Der Kommentar der Woche stellt euch jedes Wochenende einen Kommentar vor, der die ein oder andere so begeistert hat, dass er uns vorgeschlagen wurde. Ob ein hoffnungsloser Romantiker darauf besteht, dass eine tragische Liebe über den Film hinaus glücklich enden wird; ob die Autorin nach 10 Jahren eine alte Serienliebe wieder entdeckt hat, und alles anders ist; oder ob es, wie heute, eine Reise ist, die von einem Film inspiriert wurde - alles, was euch begeistert, kann hier stehen! Ich müsst uns nur Bescheid sagen...

Der Kommentar der Woche
Wirklich große Filme werden nicht älter und begeistern uns immer noch wie am ersten Tag. Vielleicht liegt es daran, dass Richard Linklaters Drehbuch so simpel, sein Film so leise und doch so unvergesslich war. Oder an Julie Delpy und Ethan Hawke, deren Spiel und Dialoge so wahr sind, dass wir uns jedes Mal aufs Neue mit ihnen verlieben. Und nicht zu vergessen, die dritte Hauptdarstellerin von Before Sunrise: Wien! So schön, so voller Erinnerungen, dass Kamil90 sich auf die Spuren von Jesse und Celine gemacht hat...

Dies soll ein Kommentar der etwas anderen Art werden - meiner Bewertung kann man bereits ansehen, wie sehr mir der Film gefallen hat. Vor einigen Jahren in intimer Zweisamkeit das erste Mal erlebt, hat mir Jesses und Celines Begegnung in Wien schon damals das Herz höher schlagen lassen, so naturalistisch und von jungen Idealen geprägt hat es Regisseur Linklater verstanden, den Akt des Erkennens und der schicksalhaften Begegnung, das sich gemeinsame Kennenlernen und Philosophieren hier in Szene zu setzen.

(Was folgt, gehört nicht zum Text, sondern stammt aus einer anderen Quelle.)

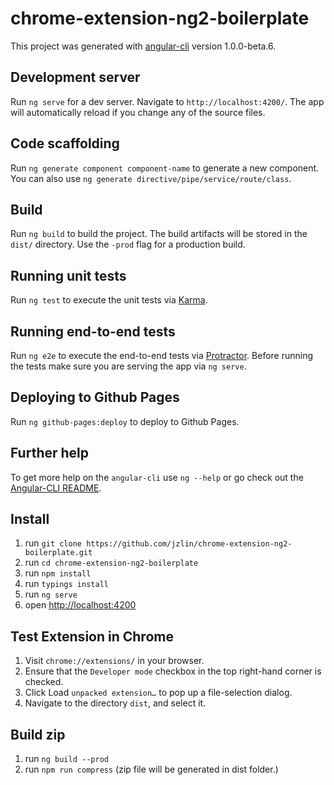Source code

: # chrome-extension-ng2-boilerplate

This project was generated with [angular-cli](https://github.com/angular/angular-cli) version 1.0.0-beta.6.

## Development server
Run `ng serve` for a dev server. Navigate to `http://localhost:4200/`. The app will automatically reload if you change any of the source files.

## Code scaffolding

Run `ng generate component component-name` to generate a new component. You can also use `ng generate directive/pipe/service/route/class`.

## Build

Run `ng build` to build the project. The build artifacts will be stored in the `dist/` directory. Use the `-prod` flag for a production build.

## Running unit tests

Run `ng test` to execute the unit tests via [Karma](https://karma-runner.github.io).

## Running end-to-end tests

Run `ng e2e` to execute the end-to-end tests via [Protractor](http://www.protractortest.org/). 
Before running the tests make sure you are serving the app via `ng serve`.

## Deploying to Github Pages

Run `ng github-pages:deploy` to deploy to Github Pages.

## Further help

To get more help on the `angular-cli` use `ng --help` or go check out the [Angular-CLI README](https://github.com/angular/angular-cli/blob/master/README.md).

## Install
1. run `git clone https://github.com/jzlin/chrome-extension-ng2-boilerplate.git`
2. run `cd chrome-extension-ng2-boilerplate`
3. run `npm install`
4. run `typings install`
5. run `ng serve`
6. open [http://localhost:4200](http://localhost:4200)

## Test Extension in Chrome
1. Visit `chrome://extensions/` in your browser.
2. Ensure that the `Developer mode` checkbox in the top right-hand corner is checked.
3. Click Load `unpacked extension…` to pop up a file-selection dialog.
4. Navigate to the directory `dist`, and select it.

## Build zip
1. run `ng build --prod`
2. run `npm run compress` (zip file will be generated in dist folder.)
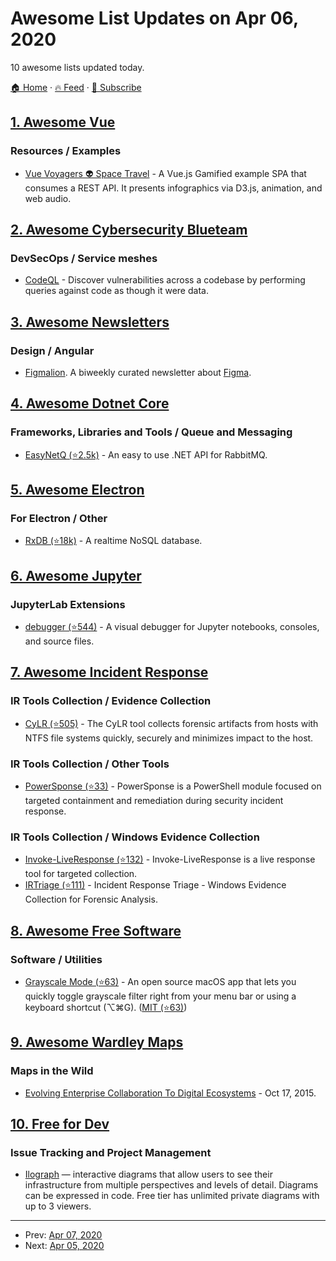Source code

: # Awesome List Updates on Apr 06, 2020

10 awesome lists updated today.

[🏠 Home](/README.md) · [🔥 Feed](https://test.trackawesomelist.com/feed.xml) · [📮 Subscribe](https://trackawesomelist.us17.list-manage.com/subscribe?u=d2f0117aa829c83a63ec63c2f&id=36a103854c)



## [1. Awesome Vue](/content/vuejs/awesome-vue/README.md)

### Resources / Examples

*   [Vue Voyagers 👽 Space Travel](https://neodigm.github.io/vue_voyagers/) - A Vue.js Gamified example SPA that consumes a REST API. It presents infographics via D3.js, animation, and web audio.

## [2. Awesome Cybersecurity Blueteam](/content/fabacab/awesome-cybersecurity-blueteam/README.md)

### DevSecOps / Service meshes

*   [CodeQL](https://securitylab.github.com/tools/codeql) - Discover vulnerabilities across a codebase by performing queries against code as though it were data.

## [3. Awesome Newsletters](/content/zudochkin/awesome-newsletters/README.md)

### Design / Angular

*   [Figmalion](https://figmalion.com). A biweekly curated newsletter about [Figma](https://www.figma.com/).

## [4. Awesome Dotnet Core](/content/thangchung/awesome-dotnet-core/README.md)

### Frameworks, Libraries and Tools / Queue and Messaging

*   [EasyNetQ (⭐2.5k)](https://github.com/EasyNetQ/EasyNetQ) - An easy to use .NET API for RabbitMQ.

## [5. Awesome Electron](/content/sindresorhus/awesome-electron/README.md)

### For Electron / Other

*   [RxDB (⭐18k)](https://github.com/pubkey/rxdb) - A realtime NoSQL database.

## [6. Awesome Jupyter](/content/markusschanta/awesome-jupyter/README.md)

### JupyterLab Extensions

*   [debugger (⭐544)](https://github.com/jupyterlab/debugger) - A visual debugger for Jupyter notebooks, consoles, and source files.

## [7. Awesome Incident Response](/content/meirwah/awesome-incident-response/README.md)

### IR Tools Collection / Evidence Collection

*   [CyLR (⭐505)](https://github.com/orlikoski/CyLR) - The CyLR tool collects forensic artifacts from hosts with NTFS file systems quickly, securely and minimizes impact to the host.

### IR Tools Collection / Other Tools

*   [PowerSponse (⭐33)](https://github.com/swisscom/PowerSponse) - PowerSponse is a PowerShell module focused on targeted containment and remediation during security incident response.

### IR Tools Collection / Windows Evidence Collection

*   [Invoke-LiveResponse (⭐132)](https://github.com/mgreen27/Invoke-LiveResponse) -  Invoke-LiveResponse is a live response tool for targeted collection.
*   [IRTriage (⭐111)](https://github.com/AJMartel/IRTriage) - Incident Response Triage - Windows Evidence Collection for Forensic Analysis.

## [8. Awesome Free Software](/content/johnjago/awesome-free-software/README.md)

### Software / Utilities

*   [Grayscale Mode (⭐63)](https://github.com/rkbhochalya/grayscale-mode) - An open source macOS app that lets you quickly toggle grayscale filter right from your menu bar or using a keyboard shortcut (⌥⌘G). ([MIT (⭐63)](https://github.com/rkbhochalya/grayscale-mode/blob/master/LICENSE))

## [9. Awesome Wardley Maps](/content/wardley-maps-community/awesome-wardley-maps/README.md)

### Maps in the Wild

*   [Evolving Enterprise Collaboration To Digital Ecosystems](https://www.forbes.com/sites/rawnshah/2015/10/17/evolving-enterprise-collaboration-to-digital-ecosystems/#7091b8557bda) - Oct 17, 2015.

## [10. Free for Dev](/content/ripienaar/free-for-dev/README.md)

### Issue Tracking and Project Management

*   [Ilograph](https://www.ilograph.com/)  — interactive diagrams that allow users to see their infrastructure from multiple perspectives and levels of detail. Diagrams can be expressed in code. Free tier has unlimited private diagrams with up to 3 viewers.

---

- Prev: [Apr 07, 2020](/content/2020/04/07/README.md)
- Next: [Apr 05, 2020](/content/2020/04/05/README.md)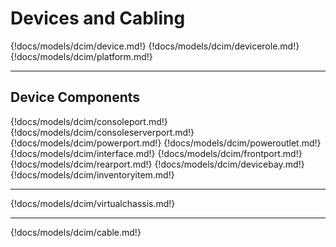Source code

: # Devices and Cabling

{!docs/models/dcim/device.md!}
{!docs/models/dcim/devicerole.md!}
{!docs/models/dcim/platform.md!}

---

## Device Components

{!docs/models/dcim/consoleport.md!}
{!docs/models/dcim/consoleserverport.md!}
{!docs/models/dcim/powerport.md!}
{!docs/models/dcim/poweroutlet.md!}
{!docs/models/dcim/interface.md!}
{!docs/models/dcim/frontport.md!}
{!docs/models/dcim/rearport.md!}
{!docs/models/dcim/devicebay.md!}
{!docs/models/dcim/inventoryitem.md!}

---

{!docs/models/dcim/virtualchassis.md!}

---

{!docs/models/dcim/cable.md!}
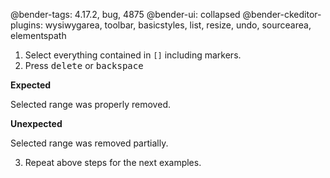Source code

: @bender-tags: 4.17.2, bug, 4875
@bender-ui: collapsed
@bender-ckeditor-plugins: wysiwygarea, toolbar, basicstyles, list, resize, undo, sourcearea, elementspath

1. Select everything contained in `[]` including markers.
2. Press <kbd>delete</kbd> or <kbd>backspace</kbd>

**Expected**

Selected range was properly removed.

**Unexpected**

Selected range was removed partially.

3. Repeat above steps for the next examples.
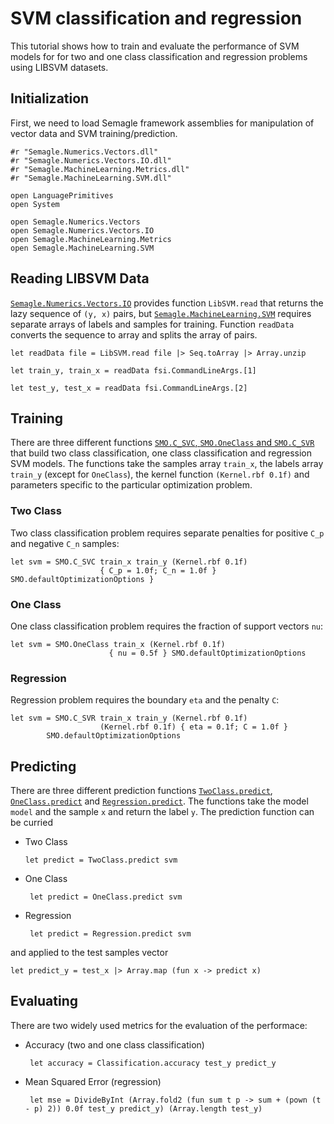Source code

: # SVM classification and regression
This tutorial shows how to train and evaluate the performance of SVM models for 
for two and one class classification and regression problems using LIBSVM datasets.

## Initialization
First, we need to load Semagle framework assemblies for manipulation of vector data
and SVM training/prediction.

    #r "Semagle.Numerics.Vectors.dll"
    #r "Semagle.Numerics.Vectors.IO.dll"
    #r "Semagle.MachineLearning.Metrics.dll"
    #r "Semagle.MachineLearning.SVM.dll"

    open LanguagePrimitives
    open System

    open Semagle.Numerics.Vectors
    open Semagle.Numerics.Vectors.IO
    open Semagle.MachineLearning.Metrics
    open Semagle.MachineLearning.SVM

## Reading LIBSVM Data
[`Semagle.Numerics.Vectors.IO`](Semagle.Numerics.Vectors.IO/index.html) provides function `LibSVM.read` 
that returns the lazy sequence of `(y, x)` pairs, but [`Semagle.MachineLearning.SVM`](Semagle.MachineLearning.SVM/index.html) 
requires separate arrays of labels and samples for training. Function `readData` converts the sequence to array and splits
the array of pairs.

    let readData file = LibSVM.read file |> Seq.toArray |> Array.unzip

    let train_y, train_x = readData fsi.CommandLineArgs.[1]

    let test_y, test_x = readData fsi.CommandLineArgs.[2]

## Training

There are three different functions [`SMO.C_SVC`, `SMO.OneClass` and `SMO.C_SVR`](reference/semagle-machinelearning-svm-smo.html)
that build two class classification, one class classification and regression SVM models. The functions take
the samples array `train_x`, the labels array `train_y` (except for `OneClass`), the kernel function `(Kernel.rbf 0.1f)` and
parameters specific to the particular optimization problem.

### Two Class
Two class classification problem requires separate penalties for positive `C_p` and negative `C_n` samples:

    let svm = SMO.C_SVC train_x train_y (Kernel.rbf 0.1f) 
                        { C_p = 1.0f; C_n = 1.0f } SMO.defaultOptimizationOptions }

### One Class
One class classification problem requires the fraction of support vectors `nu`:

    let svm = SMO.OneClass train_x (Kernel.rbf 0.1f) 
                          { nu = 0.5f } SMO.defaultOptimizationOptions

### Regression
Regression problem requires the boundary `eta` and the penalty `C`:

    let svm = SMO.C_SVR train_x train_y (Kernel.rbf 0.1f) 
                        (Kernel.rbf 0.1f) { eta = 0.1f; C = 1.0f }
            SMO.defaultOptimizationOptions

## Predicting

There are three different prediction functions [`TwoClass.predict`](reference/semagle-machinelearning-svm-twoclass.html),
[`OneClass.predict`](reference/semagle-machinelearning-svm-oneclass.html) and 
[`Regression.predict`](reference/semagle-machinelearning-svm-regression.html). The functions take the model `model` and the sample `x` 
and return the label `y`. The prediction function can be curried

 *  Two Class

        let predict = TwoClass.predict svm

 * One Class

        let predict = OneClass.predict svm

 * Regression 

        let predict = Regression.predict svm   
   
and applied to the test samples vector

    let predict_y = test_x |> Array.map (fun x -> predict x)

## Evaluating
There are two widely used metrics for the evaluation of the performace:

 * Accuracy (two and one class classification)

        let accuracy = Classification.accuracy test_y predict_y

 * Mean Squared Error (regression)
        
        let mse = DivideByInt (Array.fold2 (fun sum t p -> sum + (pown (t - p) 2)) 0.0f test_y predict_y) (Array.length test_y)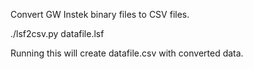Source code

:
Convert GW Instek binary files to CSV files.

./lsf2csv.py datafile.lsf

Running this will create datafile.csv with converted data.

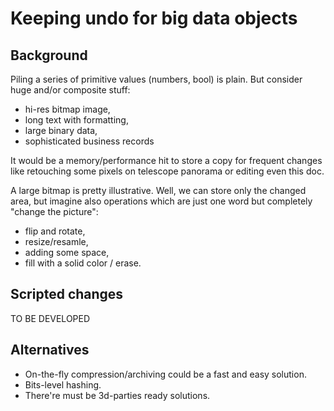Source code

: # Keeping undo for big data objects
## Background
Piling a series of primitive values (numbers, bool) is plain. But consider huge and/or composite stuff:
+ hi-res bitmap image,
+ long text with formatting,
+ large binary data,
+ sophisticated business records

It would be a memory/performance hit to store a copy for frequent changes like retouching some pixels on telescope panorama or editing even this doc.

A large bitmap is pretty illustrative. Well, we can store only the changed area, but imagine also operations which are just one word but completely "change the picture":
+ flip and rotate,
+ resize/resamle,
+ adding some space, 
+ fill with a solid color / erase.

## Scripted changes
TO BE DEVELOPED

## Alternatives
+ On-the-fly compression/archiving could be a fast and easy solution.
+ Bits-level hashing.
+ There're must be 3d-parties ready solutions.
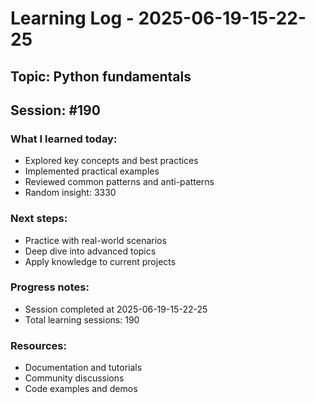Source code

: # Learning Log - 2025-06-19-15-22-25

## Topic: Python fundamentals
## Session: #190

### What I learned today:
- Explored key concepts and best practices
- Implemented practical examples  
- Reviewed common patterns and anti-patterns
- Random insight: 3330

### Next steps:
- Practice with real-world scenarios
- Deep dive into advanced topics
- Apply knowledge to current projects

### Progress notes:
- Session completed at 2025-06-19-15-22-25
- Total learning sessions: 190

### Resources:
- Documentation and tutorials
- Community discussions
- Code examples and demos
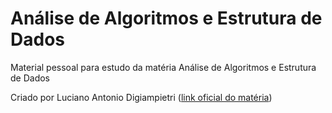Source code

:# Análise de Algoritmos e Estrutura de Dados

Material pessoal para estudo da matéria Análise de Algoritmos e Estrutura de Dados

Criado por Luciano Antonio Digiampietri ([link oficial do matéria](http://www.each.usp.br/digiampietri/SIN5013/))
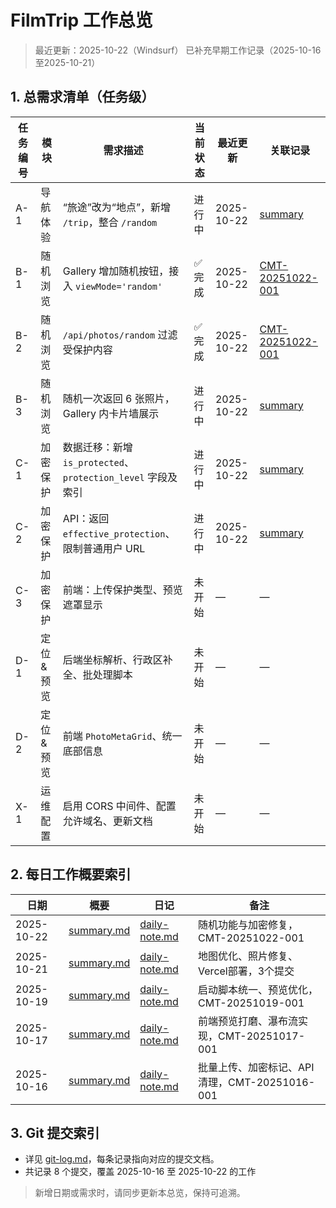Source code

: # FilmTrip 工作总览
> 最近更新：2025-10-22（Windsurf）
> 已补充早期工作记录（2025-10-16至2025-10-21）

## 1. 总需求清单（任务级）
| 任务编号 | 模块 | 需求描述 | 当前状态 | 最近更新 | 关联记录 |
| --- | --- | --- | --- | --- | --- |
| A-1 | 导航体验 | “旅途”改为“地点”，新增 `/trip`，整合 `/random` | 进行中 | 2025-10-22 | [summary](2025-10-22/summary.md) |
| B-1 | 随机浏览 | Gallery 增加随机按钮，接入 `viewMode='random'` | ✅ 完成 | 2025-10-22 | [CMT-20251022-001](2025-10-22/commits/CMT-20251022-001.md) |
| B-2 | 随机浏览 | `/api/photos/random` 过滤受保护内容 | ✅ 完成 | 2025-10-22 | [CMT-20251022-001](2025-10-22/commits/CMT-20251022-001.md) |
| B-3 | 随机浏览 | 随机一次返回 6 张照片，Gallery 内卡片墙展示 | 进行中 | 2025-10-22 | [summary](2025-10-22/summary.md) |
| C-1 | 加密保护 | 数据迁移：新增 `is_protected`、`protection_level` 字段及索引 | 进行中 | 2025-10-22 | [summary](2025-10-22/summary.md) |
| C-2 | 加密保护 | API：返回 `effective_protection`、限制普通用户 URL | 进行中 | 2025-10-22 | [summary](2025-10-22/summary.md) |
| C-3 | 加密保护 | 前端：上传保护类型、预览遮罩显示 | 未开始 | — | — |
| D-1 | 定位 & 预览 | 后端坐标解析、行政区补全、批处理脚本 | 未开始 | — | — |
| D-2 | 定位 & 预览 | 前端 `PhotoMetaGrid`、统一底部信息 | 未开始 | — | — |
| X-1 | 运维配置 | 启用 CORS 中间件、配置允许域名、更新文档 | 未开始 | — | — |

## 2. 每日工作概要索引
| 日期 | 概要 | 日记 | 备注 |
| --- | --- | --- | --- |
| 2025-10-22 | [summary.md](2025-10-22/summary.md) | [daily-note.md](2025-10-22/daily-note.md) | 随机功能与加密修复，CMT-20251022-001 |
| 2025-10-21 | [summary.md](2025-10-21/summary.md) | [daily-note.md](2025-10-21/daily-note.md) | 地图优化、照片修复、Vercel部署，3个提交 |
| 2025-10-19 | [summary.md](2025-10-19/summary.md) | [daily-note.md](2025-10-19/daily-note.md) | 启动脚本统一、预览优化，CMT-20251019-001 |
| 2025-10-17 | [summary.md](2025-10-17/summary.md) | [daily-note.md](2025-10-17/daily-note.md) | 前端预览打磨、瀑布流实现，CMT-20251017-001 |
| 2025-10-16 | [summary.md](2025-10-16/summary.md) | [daily-note.md](2025-10-16/daily-note.md) | 批量上传、加密标记、API清理，CMT-20251016-001 |

## 3. Git 提交索引
- 详见 [git-log.md](git-log.md)，每条记录指向对应的提交文档。
- 共记录 8 个提交，覆盖 2025-10-16 至 2025-10-22 的工作

> 新增日期或需求时，请同步更新本总览，保持可追溯。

Für mich geht einfach eine schier hoffnungsvolle Magie von diesem Film aus, die auf mich eine überaus inspirierende Wirkung hatte.

Wie inspirierend sollte sich vor etwa einem Monat zeigen, als ich wieder ein Mal - mittlerweile alleine - den Film an einem regnerischen Nachmittag eingeschoben hatte und am Ende wieder so bewegt war, dass es für mich nur einen logischen Entschluss gab: ich musste nach Wien! Gesagt, getan - schnell wurde online ein billiger Flug gefunden und meine Vorfreude stieg ins Unermessliche. Schon immer - längst bevor ich den Film kannte - wollte ich Wien mal einen Besuch abstatten, schließlich war es einst wohl DIE kulturelle Hochburg Europas. Zudem hatte ich schon immer mal davon geträumt, ehrfürchtig vor Beethovens Grab zu stehen. Am besagten Nachmittag hatte der Film jedoch so eine gewaltige Wirkung auf mich, indem er diese Sehnsucht wieder so stark in Bewusstsein drängte, sodass er den letzten Ausschlag dafür gab, dort hinzufliegen.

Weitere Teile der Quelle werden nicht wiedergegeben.